15:00 Trying to decide if I'm hungry.
15:01 If hungry warm up leftovers, if not, more coffee.
16:00 Bored.
17:00 Bored, still looking for party in game. Make a party? Too lazy.
17:02 Text message on the cellphone, don't bother to see who it is and what they want.
17:12 Need more coffee again. And smoking.
17:20 I should probably learn japanese...
17:35 Another text message on the cellphone. Both messages is someone wanting me to call them up, ignoring it.
18:17 Restless, weather is nice, a cold beer would have been nice too. but I have none.
18:47 Oh thats right, cat needs food and such. Cats are demanding animals...

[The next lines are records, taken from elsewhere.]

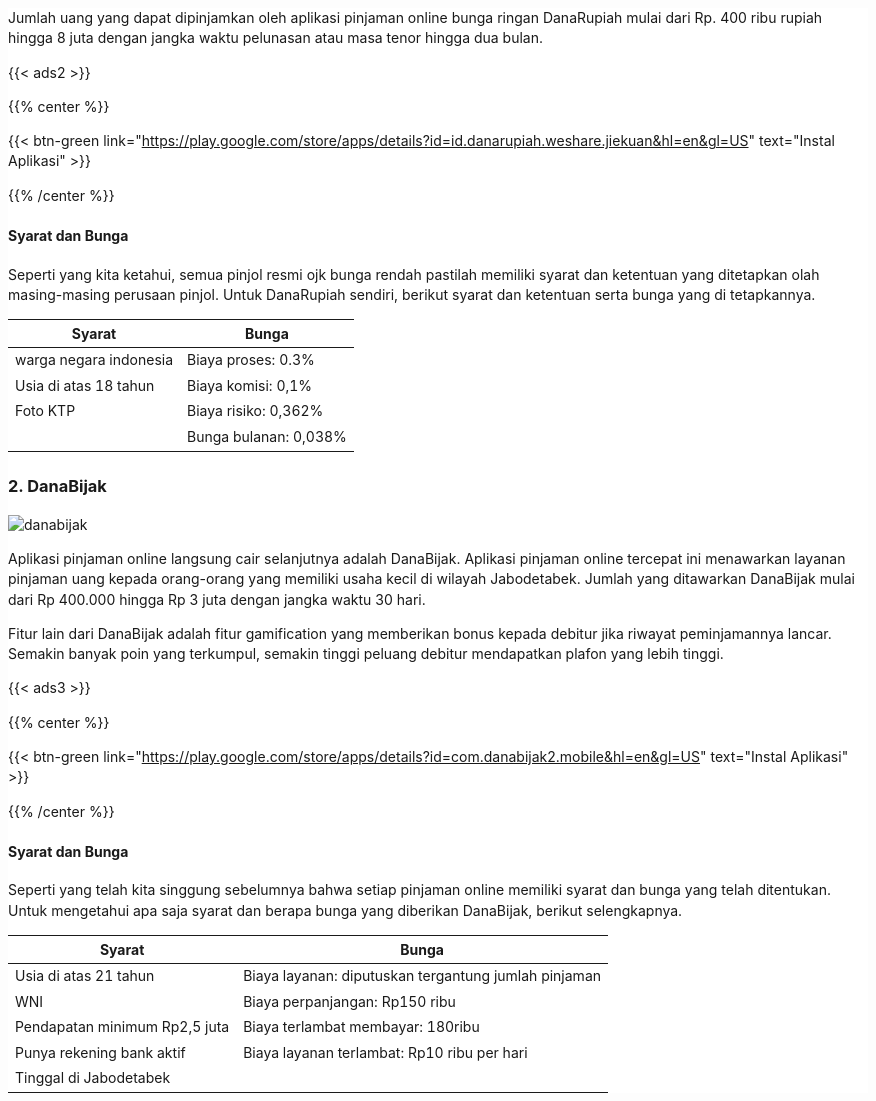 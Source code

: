 Jumlah uang yang dapat dipinjamkan oleh aplikasi pinjaman online bunga ringan DanaRupiah mulai dari Rp. 400 ribu rupiah hingga 8 juta dengan jangka waktu pelunasan atau masa tenor hingga dua bulan.

{{< ads2 >}}

{{% center %}}

{{< btn-green link="https://play.google.com/store/apps/details?id=id.danarupiah.weshare.jiekuan&hl=en&gl=US" text="Instal Aplikasi" >}}

{{% /center %}}

#### Syarat dan Bunga

Seperti yang kita ketahui, semua pinjol resmi ojk bunga rendah pastilah memiliki syarat dan ketentuan yang ditetapkan olah masing-masing perusaan pinjol. Untuk DanaRupiah sendiri, berikut syarat dan ketentuan serta bunga yang di tetapkannya.

| Syarat                 | Bunga                 |
| ---------------------- | --------------------- |
| warga negara indonesia | Biaya proses: 0.3%    |
| Usia di atas 18 tahun  | Biaya komisi: 0,1%    |
| Foto KTP               | Biaya risiko: 0,362%  |
|                        | Bunga bulanan: 0,038% |

### 2. DanaBijak

![danabijak](/wp-image/dana-bijak-2021-08-14.jpg "danabijak")

Aplikasi pinjaman online langsung cair selanjutnya adalah DanaBijak. Aplikasi pinjaman online tercepat ini menawarkan layanan pinjaman uang kepada orang-orang yang memiliki usaha kecil di wilayah Jabodetabek. Jumlah yang ditawarkan DanaBijak mulai dari Rp 400.000 hingga Rp 3 juta dengan jangka waktu 30 hari.

Fitur lain dari DanaBijak adalah fitur gamification yang memberikan bonus kepada debitur jika riwayat peminjamannya lancar. Semakin banyak poin yang terkumpul, semakin tinggi peluang debitur mendapatkan plafon yang lebih tinggi.

{{< ads3 >}}

{{% center %}}

{{< btn-green link="https://play.google.com/store/apps/details?id=com.danabijak2.mobile&hl=en&gl=US" text="Instal Aplikasi" >}}

{{% /center %}}

#### Syarat dan Bunga

Seperti yang telah kita singgung sebelumnya bahwa setiap pinjaman online memiliki syarat dan bunga yang telah ditentukan. Untuk mengetahui apa saja syarat dan berapa bunga yang diberikan DanaBijak, berikut selengkapnya.

| Syarat                        | Bunga                                                |
| ----------------------------- | ---------------------------------------------------- |
| Usia di atas 21 tahun         | Biaya layanan: diputuskan tergantung jumlah pinjaman |
| WNI                           | Biaya perpanjangan: Rp150 ribu                       |
| Pendapatan minimum Rp2,5 juta | Biaya terlambat membayar: 180ribu                    |
| Punya rekening bank aktif     | Biaya layanan terlambat: Rp10 ribu per hari          |
| Tinggal di Jabodetabek        |                                                      |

19:08 Raid the fridge, there's lots of food in there, but nothing I want right now. How come no matter how much stuff you have in the fridge you always want the stuff you dont have anyway?

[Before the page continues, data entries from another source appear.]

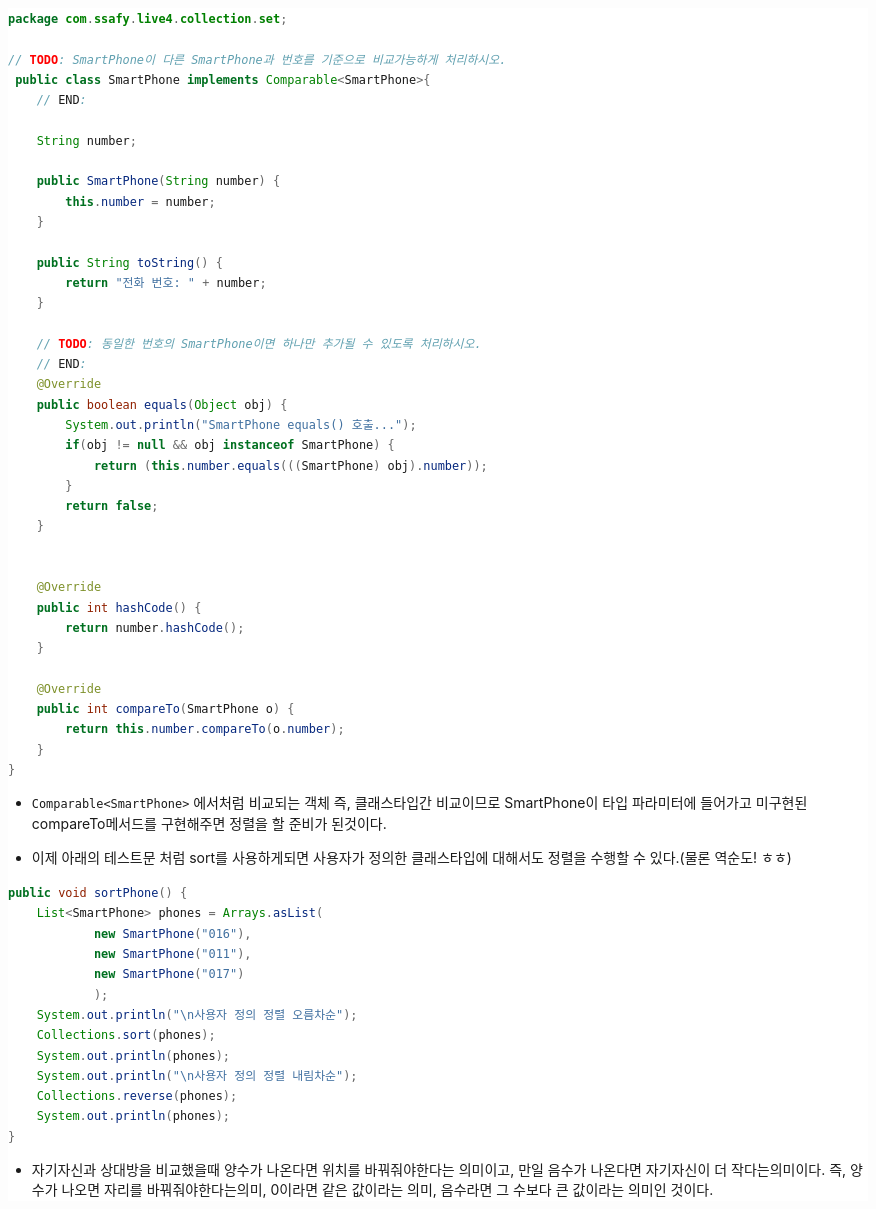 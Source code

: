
 ```java
package com.ssafy.live4.collection.set;

// TODO: SmartPhone이 다른 SmartPhone과 번호를 기준으로 비교가능하게 처리하시오.
 public class SmartPhone implements Comparable<SmartPhone>{
    // END:

    String number;

    public SmartPhone(String number) {
        this.number = number;
    }

    public String toString() {
        return "전화 번호: " + number;
    }

    // TODO: 동일한 번호의 SmartPhone이면 하나만 추가될 수 있도록 처리하시오.
    // END:
    @Override
    public boolean equals(Object obj) {
    	System.out.println("SmartPhone equals() 호출...");
    	if(obj != null && obj instanceof SmartPhone) {
    		return (this.number.equals(((SmartPhone) obj).number));
    	}
    	return false;
    }
  
    
    @Override
    public int hashCode() {
    	return number.hashCode();
    }

	@Override
	public int compareTo(SmartPhone o) {	
		return this.number.compareTo(o.number);
	}    
}
```

- `Comparable<SmartPhone>` 에서처럼 비교되는 객체 즉, 클래스타입간 비교이므로 SmartPhone이 타입 파라미터에 들어가고 미구현된 compareTo메서드를 구현해주면 정렬을 할 준비가 된것이다. 

- 이제 아래의 테스트문 처럼 sort를 사용하게되면 사용자가 정의한 클래스타입에 대해서도 정렬을 수행할 수 있다.(물론 역순도! ㅎㅎ)

```java
public void sortPhone() {
    List<SmartPhone> phones = Arrays.asList(
            new SmartPhone("016"),
            new SmartPhone("011"),
            new SmartPhone("017")
            );
    System.out.println("\n사용자 정의 정렬 오름차순");
    Collections.sort(phones);
    System.out.println(phones);
    System.out.println("\n사용자 정의 정렬 내림차순");
    Collections.reverse(phones);
    System.out.println(phones);
}
```
- 자기자신과 상대방을 비교했을때 양수가 나온다면 위치를 바꿔줘야한다는 의미이고, 만일 음수가 나온다면 자기자신이 더 작다는의미이다. 즉, 양수가 나오면 자리를 바꿔줘야한다는의미, 0이라면 같은 값이라는 의미, 음수라면 그 수보다 큰 값이라는 의미인 것이다.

19:23 Worrying about the future.
19:37 Worrying about the future AND about money.
19:56 Making criminal plans on how to get money and secure the future.
20:01 Giving up on my plans because I know I would get caught anyway.
20:05 Playing the lottery, I can feeel it I'm going to win this week. The jackpot is currently 300 million.
20:10 Making plans for when I win those 300 millions. So much to do and have to decide in which order I should do it all.
20:16 More coffee, putting on some music.
20:17 Is this really MY playlist? What was I thiking of?
20:35 Still looking for party in game, maybe I should change to another job.
20:37 Stomach growling, making a few cheese sandwhiches while having a cigarette.
21:00 Checking The Pirate Bay for new stuff.
21:08 Downlaoding the latest episode of CSI from TPB.
21:14 Dowload ready. It's in RAR format and password protected. I'm asked to go to some Spanish website to get the password. Yeah right, deleting CSI.
21:18 Cursing out all spanish people for beeng evil.
21:35 Staring at my character in game. Checking chatlog to see if I missed a party invite, but I havent.
21:42 Got a tell in game! www.brogame.com we sell gil cheap! only 24$ for 1 milion! now 5% extra code: BR74. Just for you! Comon!
21:43 Cursing out all RMT's and Square Enix.
22:00 Wishing I could make money as easy in real life as I can in the game, go kill some animals, sell their remains and get rich.
22:14 More coffee.
22:16 smoking.
22:30 Decide to solo some in game, got aggro on the way to camp and died.
22:31 Cursing out the game.
23:15 Browsing the internet for funny stuff.
23:24 Reading some amusing argument on an internet forum.
23:43 Trolling said forum for a bit. Smiling to myself. This is fun, people are getting mad.
00:23 I'm getting sleepy.
00:25 Getting a party invite in game. Figures, just as I was about to log off...
00:26 More coffee.
01:05 Leader of the party is still looking for members...
01:30 Party finally starts.
01:32 Healer lost their internet connection.
01:40 Healer coming back again.
02:23 Getting really sleepy, finding someone to take my place in the party so I can leave.
02:55 My replacement finally shows up.
02:56 Logging off the game.
02:58 Going to bed.
03:03 Remember that I forgot to brush my teeth. I'll do it tomorrow morning.
I know, you're probably jealous over the life I'm living. I would be too if I were you. As you can tell, I'm having a really exciting life. Tomorrow I might go on an adventure to the grocery store, I'm running out of coffee and cigarettes.